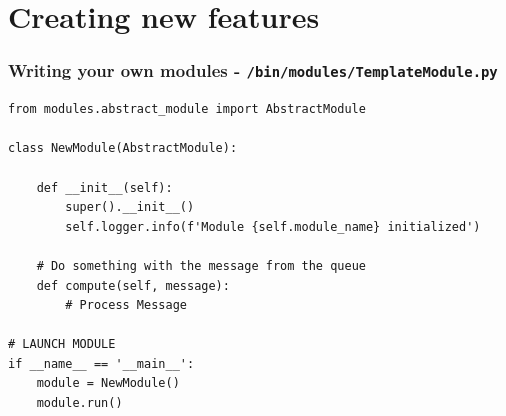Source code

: \documentclass[10pt,aspectratio=169, colorlinks=true, linkcolor=circlBlue]{beamer}
\begin{document}
\section{Creating new features}


\begin{frame}[fragile]
    \frametitle{Writing your own modules - \texttt{/bin/modules/TemplateModule.py}}
    \begin{tcolorbox}[colback=black!85, coltext=green, title=Python Module Example:, fonttitle=\bfseries]
\begin{verbatim}
from modules.abstract_module import AbstractModule

class NewModule(AbstractModule):

    def __init__(self):
        super().__init__()
        self.logger.info(f'Module {self.module_name} initialized')

    # Do something with the message from the queue
    def compute(self, message):
        # Process Message

# LAUNCH MODULE
if __name__ == '__main__':
    module = NewModule()
    module.run()
\end{verbatim}
    \end{tcolorbox}
\end{frame}
\end{document}
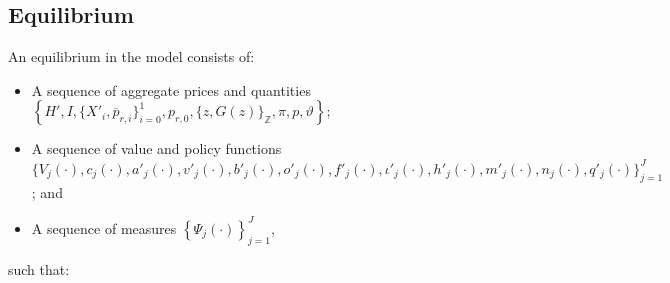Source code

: \documentclass[parskip=full]{article}
\begin{document}
\subsection{Equilibrium}
An equilibrium in the model consists of: 
\begin{itemize}
    \item A sequence of aggregate prices and quantities
    $\left\{H',I,\{X'_{i},\overline{p}_{r,i}\}^{1}_{i=0},p_{r,0},\{z,G(z)\}_\mathbb{Z},\pi,p,\vartheta\right\}$;
    \item A sequence of value and policy functions
    $\biggl\{V_{j}(\cdot),c_{j}(\cdot),a'_{j}(\cdot),v'_{j}(\cdot),b'_{j}(\cdot),o'_{j}(\cdot),f'_{j}(\cdot),\iota'_{j}(\cdot),h'_{j}(\cdot),m'_{j}(\cdot),n_{j}(\cdot),q'_{j}(\cdot)\biggl\}_{j=1}^J$; and
    \item A sequence of measures 
     $\left\{\Psi_{j}(\cdot)\right\}_{j=1}^J$,
\end{itemize}
\noindent such that:
\end{document}
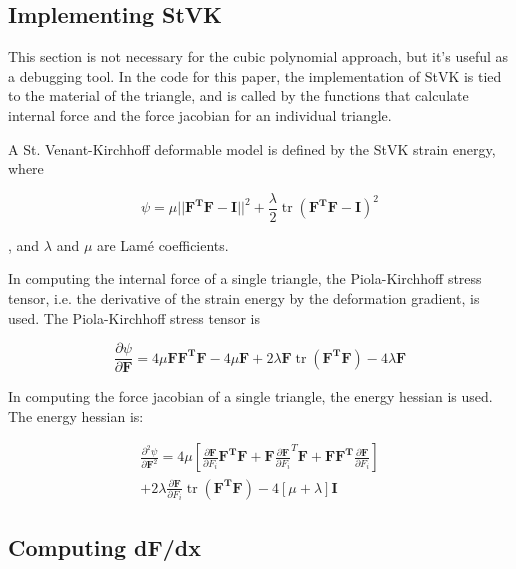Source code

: \documentclass[twocolumn,10pt]{asme2ej}
\DeclareMathOperator{\tr}{tr}
\begin{document}
\subsection{Implementing StVK}

This section is not necessary for the cubic polynomial approach, but it's useful as a debugging tool. In the code
for this paper, the implementation of StVK is tied to the material of the triangle, and is called by the functions
that calculate internal force and the force jacobian for an individual triangle.

A St. Venant-Kirchhoff deformable model is defined by the StVK strain energy, where

\begin{equation}
\psi = \mu ||\bm{F^TF} - \bm{I}||^2 + \frac{\lambda}{2}\tr (\bm{F^TF} - \bm{I})^2
\label{eq_stvk}
\end{equation}

, and $\lambda$ and $\mu$ are Lamé coefficients.

In computing the internal force of a single triangle, the Piola-Kirchhoff stress tensor, i.e. the derivative of the strain energy by the deformation gradient, is used. The Piola-Kirchhoff stress tensor is

\begin{equation}
\frac{\partial \psi}{\partial \bm{F}} = 4\mu \bm{FF^TF} - 4\mu \bm{F} + 2\lambda \bm{F}\tr (\bm{F^TF}) -4\lambda \bm{F}
\label{eq_pk1}
\end{equation}

In computing the force jacobian of a single triangle, the energy hessian is used. The energy hessian is:

\begin{equation}
  \begin{split}
\frac{\partial^2 \psi}{\partial \bm{F}^2} = 4\mu \left[\frac{\partial \bm{F}}{\partial F_i}\bm{F^TF} + \bm{F}\frac{\partial \bm{F}}{\partial F_i}^T\bm{F} + \bm{FF^T}\frac{\partial \bm{F}}{\partial F_i}\right] \\ + 2\lambda \frac{\partial \bm{F}}{\partial F_i}\tr \left(\bm{F^TF}\right) - 4[\mu + \lambda]\bm{I}
  \end{split}
\label{eq_dpdf}
\end{equation}

\subsection{Computing dF/dx}
\end{document}
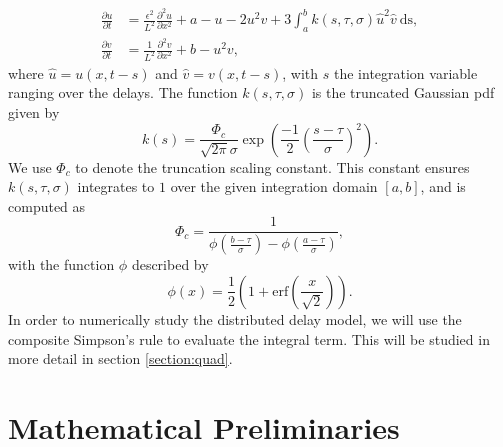 \begin{equation}\label{distmodel}
  \begin{split}
    \frac{\partial u}{\partial t}&=\frac{\epsilon^2}{L^2}\frac{\partial^2u}{\partial x^2}+a-u-2u^2v+3\int_{a}^{b}k(s,\tau,\sigma)\hat{u}^2\hat{v} \ \text{ds},\\
    \frac{\partial v}{\partial t}&=\frac{1}{L^2}\frac{\partial^2v}{\partial x^2}+b-u^2v,
\end{split}
\end{equation}
where $\hat{u}=u(x,t-s)$ and $\hat{v}=v(x,t-s)$, with $s$ the integration variable ranging over the delays. The function $k(s,\tau,\sigma)$ is the truncated Gaussian pdf given by \cite{wikitrunc}
\begin{equation}
  k(s)=\frac{\Phi_c}{\sqrt{2\pi}\sigma}\exp\left(\frac{-1}{2}\left(\frac{s-\tau}{\sigma}\right)^2\right).
\end{equation}
We use $\Phi_c$ to denote the truncation scaling constant. This constant ensures $k(s,\tau,\sigma)$ integrates to $1$ over the given integration domain $[a, b]$, and is computed as
\begin{equation}
\Phi_c=\frac{1}{\phi\left(\frac{b-\tau}{\sigma}\right)-\phi\left(\frac{a-\tau}{\sigma}\right)},
\end{equation}
with the function $\phi$ described by
\begin{equation}
\phi(x)=\frac{1}{2}\left(1+\text{erf}\left(\frac{x}{\sqrt{2}}\right)\right).
\end{equation}
In order to numerically study the distributed delay model, we will use the composite Simpson's rule to evaluate the integral term. This will be studied in more detail in section \ref{section:quad}.

\section{Mathematical Preliminaries}
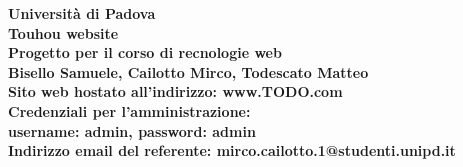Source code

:\documentclass[openany, a4paper, 12pt]{report}
\begin{document}
	
	\begin{titlepage}
		\centering
		\vfill
		{
			\bfseries
			\vskip2cm
			\Large Università di Padova\\
			\vfill
			\Huge Touhou website\\
			\Large Progetto per il corso di recnologie web\\
			\vfill
			\large Bisello Samuele, Cailotto Mirco, Todescato Matteo\\
			\vfill
			Sito web hostato all'indirizzo: www.TODO.com\\ %
			Credenziali per l'amministrazione:\\username: admin, password: admin\\
			Indirizzo email del referente: mirco.cailotto.1@studenti.unipd.it\\
			\vfill
		}    
	\end{titlepage}
	\tableofcontents
	\newpage
	
	
	
	
	
\end{document}
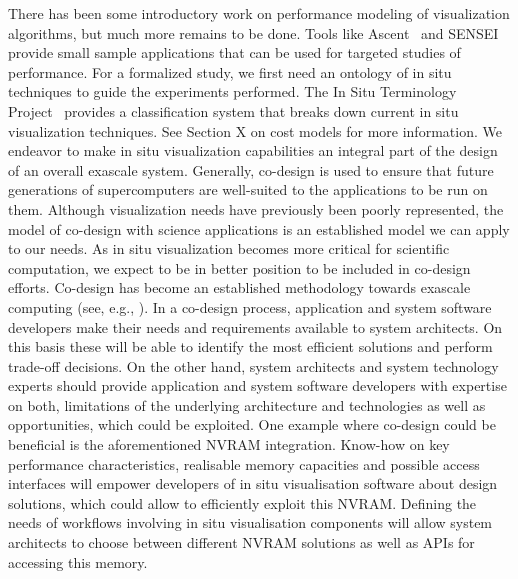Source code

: \begin{refsection}
There has been some introductory work on performance modeling of visualization algorithms, but much more remains to be done. Tools like Ascent~\cite{Larsen17} and SENSEI~\cite{Ayachit16} provide small sample applications that can be used for targeted studies of performance. For a formalized study, we first need an ontology of in situ techniques to guide the experiments performed. The In Situ Terminology Project~\cite{ISTP} provides a classification system that breaks down current in situ visualization techniques. See Section X on cost models for more information.
We endeavor to make in situ visualization capabilities an integral part of the design of an overall exascale system. Generally, co-design is used to ensure that future generations of supercomputers are well-suited to the applications to be run on them. Although visualization needs have previously been poorly represented, the model of co-design with science applications is an established model we can apply to our needs. As in situ visualization becomes more critical for scientific computation, we expect to be in better position to be included in co-design efforts. Co-design has become an established methodology towards exascale computing (see, e.g., \cite{Barrett13}). In a co-design process, application and system software developers make their needs and requirements available to system architects. On this basis these will be able to identify the most efficient solutions and perform trade-off decisions. On the other hand, system architects and system technology experts should provide application and system software developers with expertise on both, limitations of the underlying architecture and technologies as well as opportunities, which could be exploited. 
One example where co-design could be beneficial is the aforementioned NVRAM integration. Know-how on key performance characteristics, realisable memory capacities and possible access interfaces will empower developers of in situ visualisation software about design solutions, which could allow to efficiently exploit this NVRAM. Defining the needs of workflows involving in situ visualisation components will allow system architects to choose between different NVRAM solutions as well as APIs for accessing this memory.


\end{refsection}
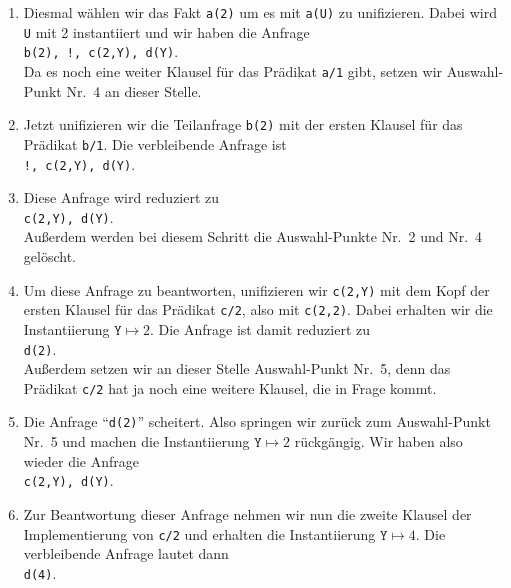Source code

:\begin{enumerate}
\item Diesmal wählen wir das Fakt \texttt{a(2)} um es mit \texttt{a(U)} zu unifizieren.  Dabei wird \texttt{U} mit
      2 instantiiert und wir haben die  Anfrage \\[0.1cm]
      \hspace*{1.3cm} \texttt{b(2), !, c(2,Y), d(Y)}. \\[0.1cm]
      Da es noch eine weiter Klausel für das Prädikat \texttt{a/1} gibt, setzen wir 
      Auswahl-Punkt Nr.~4 an dieser Stelle.
\item Jetzt unifizieren wir  die Teilanfrage \texttt{b(2)} mit der ersten Klausel für das Prädikat
      \texttt{b/1}.  Die verbleibende Anfrage ist \\[0.1cm]
      \hspace*{1.3cm} \texttt{!, c(2,Y), d(Y)}. 
\item Diese Anfrage wird reduziert zu \\[0.1cm]
      \hspace*{1.3cm}  \texttt{c(2,Y), d(Y)}. \\[0.1cm]
      Außerdem werden bei diesem Schritt die Auswahl-Punkte Nr.~2 und Nr.~4 gelöscht.
\item Um diese Anfrage zu beantworten, unifizieren wir \texttt{c(2,Y)} mit dem Kopf der
      ersten Klausel für das Prädikat \texttt{c/2}, also mit \texttt{c(2,2)}.
      Dabei erhalten wir die Instantiierung
      $\mathtt{Y} \mapsto 2$.  Die Anfrage ist damit reduziert zu \\[0.1cm]
      \hspace*{1.3cm}  \texttt{d(2)}. \\[0.1cm]
      Außerdem setzen wir an dieser Stelle Auswahl-Punkt Nr.~5, denn das Prädikat
      \texttt{c/2} hat ja noch eine weitere Klausel, die in Frage kommt.
\item Die Anfrage ``\texttt{d(2)}'' scheitert.  Also springen wir zurück zum Auswahl-Punkt
      Nr.~5 und machen die Instantiierung $\mathtt{Y} \mapsto 2$ rückgängig.  Wir haben
      also wieder die Anfrage \\[0.1cm]
      \hspace*{1.3cm}  \texttt{c(2,Y), d(Y)}. 
\item Zur Beantwortung dieser Anfrage nehmen wir nun die zweite Klausel der
      Implementierung von \texttt{c/2} und erhalten die Instantiierung 
      $\mathtt{Y} \mapsto 4$.  Die verbleibende Anfrage lautet dann \\[0.1cm]
      \hspace*{1.3cm} \texttt{d(4)}.

\end{enumerate}
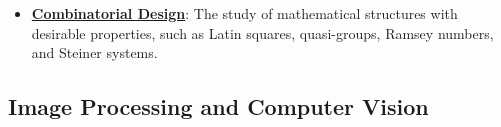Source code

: \documentclass{article}%
\begin{document}
\begin{itemize}[leftmargin=*]
\item \href{https://purdue.brightspace.com/d2l/common/assets/pdfjs-d2l-dist/1.0.14-legacy/web/viewer.html?file=\%2Fcontent\%2Fenforced\%2F1095467-wl.202510.CS.24300.001\%2F13L1-Logic.pdf\%3Fou\%3D1095467\&lang=en-us\&container=d2l-fileviewer-rendered-pdf\&fullscreen=d2l-fileviewer-rendered-pdf-dialog\&height=667#page=22}{\textbf{Combinatorial Design}}: The study of mathematical structures with desirable properties, such as Latin squares, quasi-groups, Ramsey numbers, and Steiner systems.%
\end{itemize}

%
\subsection{Image Processing and Computer Vision}%
\label{subsec:ImageProcessingandComputerVision}%
\end{document}
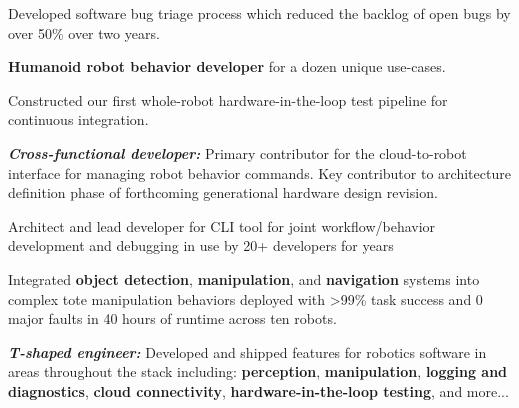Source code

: \begin{cventries}
{\begin{cvitems}
        \item{Developed  software bug triage process which reduced the backlog of open bugs by over 50\% over two years.}
        \item{\textbf{Humanoid robot behavior developer} for a dozen unique use-cases.}
        \item{Constructed our first whole-robot hardware-in-the-loop test pipeline for continuous integration.}
        \item{\textbf{\textit{Cross-functional developer:}} Primary contributor for the cloud-to-robot interface for managing robot behavior commands. Key contributor to architecture definition phase of forthcoming generational hardware design revision.}
        \item{Architect and lead developer for  CLI tool for joint workflow/behavior development and debugging in use by 20+ developers for years}
        \item{Integrated \textbf{object detection}, \textbf{manipulation}, and \textbf{navigation} systems into complex tote manipulation behaviors deployed with >99\% task success and 0 major faults in 40 hours of runtime across ten robots.}
        \item{\textbf{\textit{T-shaped engineer:}} Developed and shipped features for robotics software in areas throughout the stack including: \textbf{perception}, \textbf{manipulation}, \textbf{logging and diagnostics}, \textbf{cloud connectivity}, \textbf{hardware-in-the-loop testing}, and more...}
      \end{cvitems}
    }

\vspace{2mm}


\end{cventries}
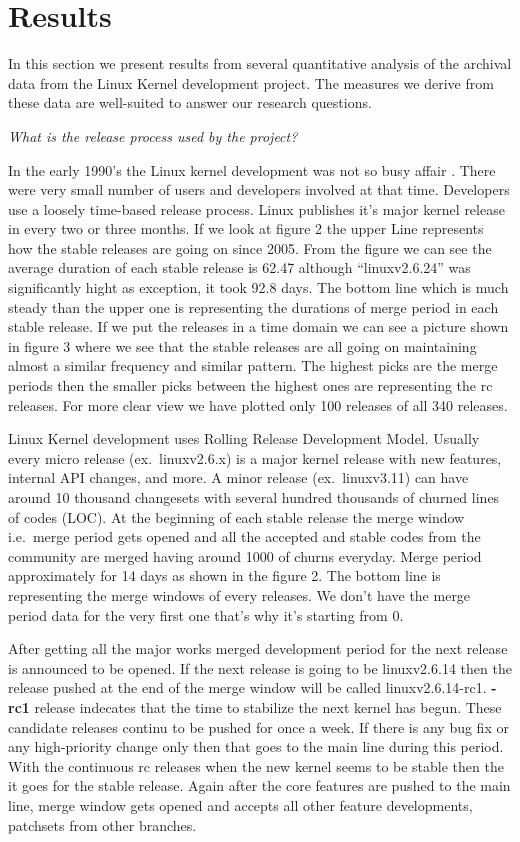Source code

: \documentclass{acm_proc_article-sp}
\begin{document}
\section{Results}
In this section we present results from several quantitative analysis of the archival data from the Linux Kernel development project. The measures we derive from these data are well-suited to answer our research questions.

\textit{What is the release process used by the project?}

In the early 1990's the Linux kernel development was not so busy affair \cite{linux_kernel}. There were very small number of users and developers involved at that time. Developers use a loosely time-based release process. Linux publishes it's major kernel release in every two or three months. If we look at figure 2 the upper Line represents how the stable releases are going on since 2005. From the figure we can see the average duration of each stable release is 62.47 although ``linuxv2.6.24'' was significantly hight as exception, it took 92.8 days. The bottom line which is much steady than the upper one is representing the durations of merge period in each stable release. If we put the releases in a time domain we can see a picture shown in figure 3 where we see that the stable releases are all going on maintaining almost a similar frequency and similar pattern. The highest picks are the merge periods then the smaller picks between the highest ones are representing the rc releases. For more clear view we have plotted only 100 releases of all 340 releases.

Linux Kernel development uses Rolling Release Development Model. Usually every micro release (ex.\ linuxv2.6.x) is a major kernel release with new features, internal API changes, and more. A minor release (ex.\ linuxv3.11) can have around  10 thousand changesets with several hundred thousands of churned lines of  codes (LOC). At the beginning of each stable release the merge window i.e.\ merge period gets opened and all the accepted and stable codes from the community are merged having around 1000 of churns everyday. Merge period approximately for 14 days as shown in the figure 2. The bottom line is representing the merge windows of every releases. We don't have the merge period data for the very first one that's why it's starting from 0.

After getting all the major works merged development period for the next release is announced to be opened. If the next release is going to be linuxv2.6.14 then the release pushed at the end of the merge window will be called linuxv2.6.14-rc1. \textbf{-rc1} release indecates that the time to stabilize the next kernel has begun. These candidate releases continu to be pushed for once a week. If there is any bug fix or any high-priority change only then that goes to the main line during this period. With the continuous rc releases when the new kernel seems to be stable then the it goes for the stable release. Again after the core features are pushed to the main line, merge window gets opened and accepts all other feature developments, patchsets from other branches.
\end{document}
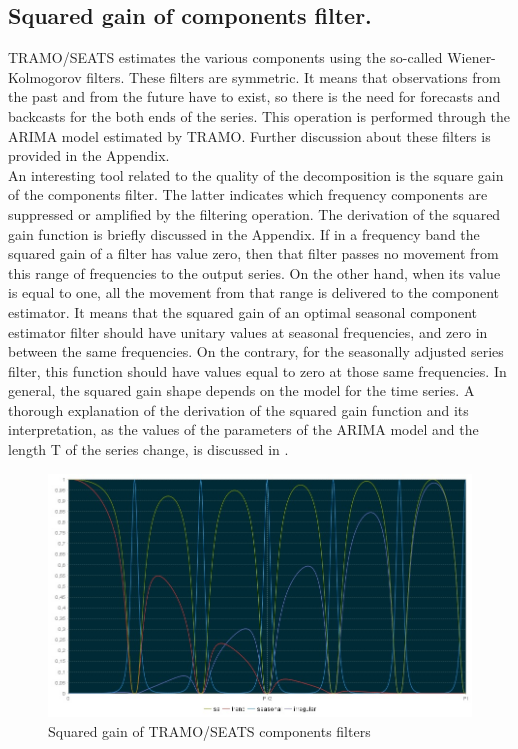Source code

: \documentclass[english,blauw]{cbsdiscussionpaper}
\begin{document}
\subsection{Squared gain of components filter.}
TRAMO/SEATS estimates the various components using the so-called Wiener-Kolmogorov filters. These filters are symmetric. It means that observations from the past and from the future have to exist, so there is the need for forecasts and backcasts for the both ends of the series. This operation is performed through the ARIMA model estimated by TRAMO. Further discussion about these filters is provided in the Appendix.\\An interesting tool related to the quality of the decomposition is the square gain of the components filter. The latter indicates which frequency components are suppressed or amplified by the filtering operation. The derivation of the squared gain function is briefly discussed in the Appendix. If in a frequency band the squared gain of a filter has value zero, then that filter passes no movement from this range of frequencies to the output series. On the other hand, when its value is equal to one, all the movement from that range is delivered to the component estimator. It means that the squared gain of an optimal seasonal component estimator filter should have unitary values at seasonal frequencies, and zero in between the same frequencies. On the contrary, for the seasonally adjusted series filter, this function should have values equal to zero at those same frequencies. In general, the squared gain shape depends on the model for the time series. A thorough explanation of the derivation of the squared gain function and its interpretation, as the values of the parameters of the ARIMA model and the length T of the series change, is discussed in \citep{fineal2006}.
\begin{figure}[h]
\includegraphics[width=\linewidth]{../images/capitolo3/squaredgain.jpg}
\caption{Squared gain of TRAMO/SEATS components filters}
\label{fig:squaredgain}
\end{figure}
\end{document}

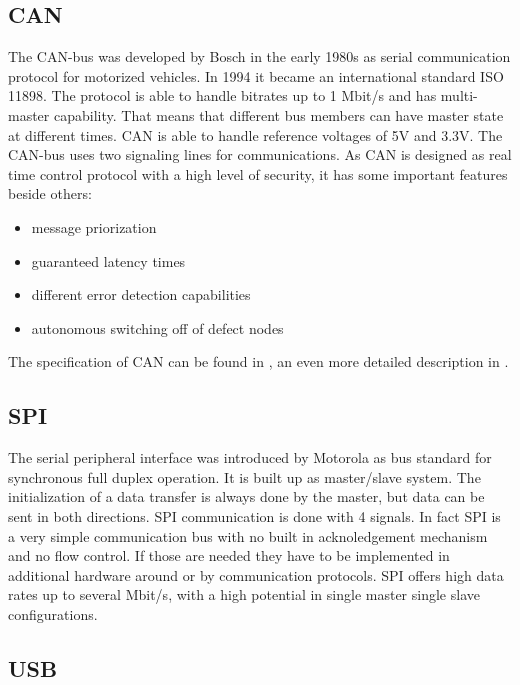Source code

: \subsection{CAN}
The CAN-bus was developed by Bosch in the early 1980s as serial communication protocol for motorized vehicles. In 1994 it became an international standard ISO 11898. The protocol is able to handle bitrates up to 1 Mbit/s and has multi-master capability. That means that different bus members can have master state at different times. CAN is able to handle reference voltages of 5V and 3.3V.\cite{Corrig2008} The CAN-bus uses two signaling lines for communications. As CAN is designed as real time control protocol with a high level of security, it has some important features beside others\cite{boschcan91}:
\begin{itemize}
\item message priorization
\item guaranteed latency times
\item different error detection capabilities
\item autonomous switching off of defect nodes
\end{itemize}
The specification of CAN can be found in \cite{boschcan91}, an even more detailed description in \cite{nxpcan98}.
\subsection {SPI}
The serial peripheral interface was introduced by Motorola as bus standard for synchronous full duplex operation. It is built up as master/slave system. The initialization of a data transfer is always done by the master, but data can be sent in both directions. SPI communication is done with 4 signals. In fact SPI is a very simple communication bus with no built in acknoledgement mechanism and no flow control. If those are needed they have to be implemented in additional hardware around or by communication protocols. SPI offers high data rates up to several Mbit/s, with a high potential in single master single slave configurations.\cite{SPI02}
\subsection{USB}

+---+

## Task details
Only lines with the word "functions" are needed. Copy them from the preceding records.

## Task result
    \item A sequence of value and policy functions
for this paper, the implementation of StVK is tied to the material of the triangle, and is called by the functions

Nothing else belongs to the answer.